Orbital's New Spacecraft Starts 3 Billion-Mile Trip
A NASA spacecraft designed by Dulles-based Orbital Sciences last week began a 3 billion-mile journey through the solar system toward an eventual rendezvous with two asteroids. See the company's statement.
The Dawn spacecraft successfully lifted off on Thursday morning from Cape Canaveral Air Force station in Florida. Early data gathered from the spacecraft after its launch indicted normal operations.
Scientists hope that Dawn will help advance their understanding of the solar system's origin's and development by studying Ceres and Vesta, two of the largest bodies in the asteroid belt between Mars and Jupiter.

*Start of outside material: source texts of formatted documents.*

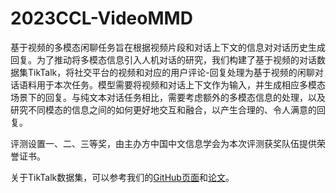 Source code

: # 2023CCL-VideoMMD

基于视频的多模态闲聊任务旨在根据视频片段和对话上下文的信息对对话历史生成回复。为了推动将多模态信息引入人机对话的研究，我们构建了基于视频的对话数据集TikTalk，将社交平台的视频和对应的用户评论-回复处理为基于视频的闲聊对话语料用于本次任务。模型需要将视频和对话上下文作为输入，并生成相应多模态场景下的回复。与纯文本对话任务相比，需要考虑额外的多模态信息的处理，以及研究不同模态的信息之间的如何更好地交互和融合，以产生合理的、令人满意的回复。

评测设置一、二、三等奖，由主办方中国中文信息学会为本次评测获奖队伍提供荣誉证书。

关于TikTalk数据集，可以参考我们的[GitHub页面](https://github.com/RUC-AIMind/TikTalk)和[论文](https://arxiv.org/abs/2301.05880)。
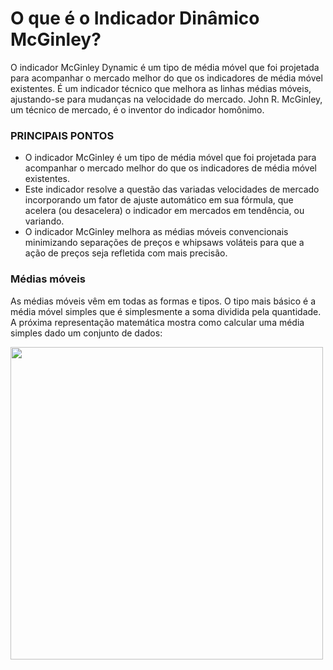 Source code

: 
# O que é o Indicador Dinâmico McGinley?
O indicador McGinley Dynamic é um tipo de média móvel que foi projetada para acompanhar o mercado melhor do que os indicadores de média móvel existentes. É um indicador técnico que melhora as linhas médias móveis, ajustando-se para mudanças na velocidade do mercado. John R. McGinley, um técnico de mercado, é o inventor do indicador homônimo.

### PRINCIPAIS PONTOS
* O indicador McGinley é um tipo de média móvel que foi projetada para acompanhar o mercado melhor do que os indicadores de média móvel existentes.
* Este indicador resolve a questão das variadas velocidades de mercado incorporando um fator de ajuste automático em sua fórmula, que acelera (ou desacelera) o indicador em mercados em tendência, ou variando.
* O indicador McGinley melhora as médias móveis convencionais minimizando separações de preços e whipsaws voláteis para que a ação de preços seja refletida com mais precisão.

### Médias móveis
As médias móveis vêm em todas as formas e tipos. O tipo mais básico é a média móvel simples que é simplesmente a soma dividida pela quantidade. A próxima representação matemática mostra como calcular uma média simples dado um conjunto de dados:

<img src=https://miro.medium.com/max/700/0*qhPF5pUKRV4hkcz9.png width="500">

The spacecraft, which weighs about a ton, will explore Vesta in 2011, and Ceres in 2015, according to NASA.
The vehicle was built by Orbital over a four-year period for NASA's Jet Propulsion Laboratory. The company said Dawn is the first space vehicle to use an a new ion propulsion system developed by JPL.
In July, Orbital reported a 40 percent gain in its second quarter profit. A significant portion of its revenue growth during the quarter came from its satellite and space systems division, which recorded an almost 60 percent revenue increase.
"Orbital's entire staff is very excited that it is now on its way to completing a historic, first-of-its-kind mission," Carl Marchetto, executive vice president and general manager of Orbital's space systems unit, said in a statement. "With the Dawn mission, we have an excellent opportunity to display our deep space capabilities and look forward to participating in future spacecraft programs."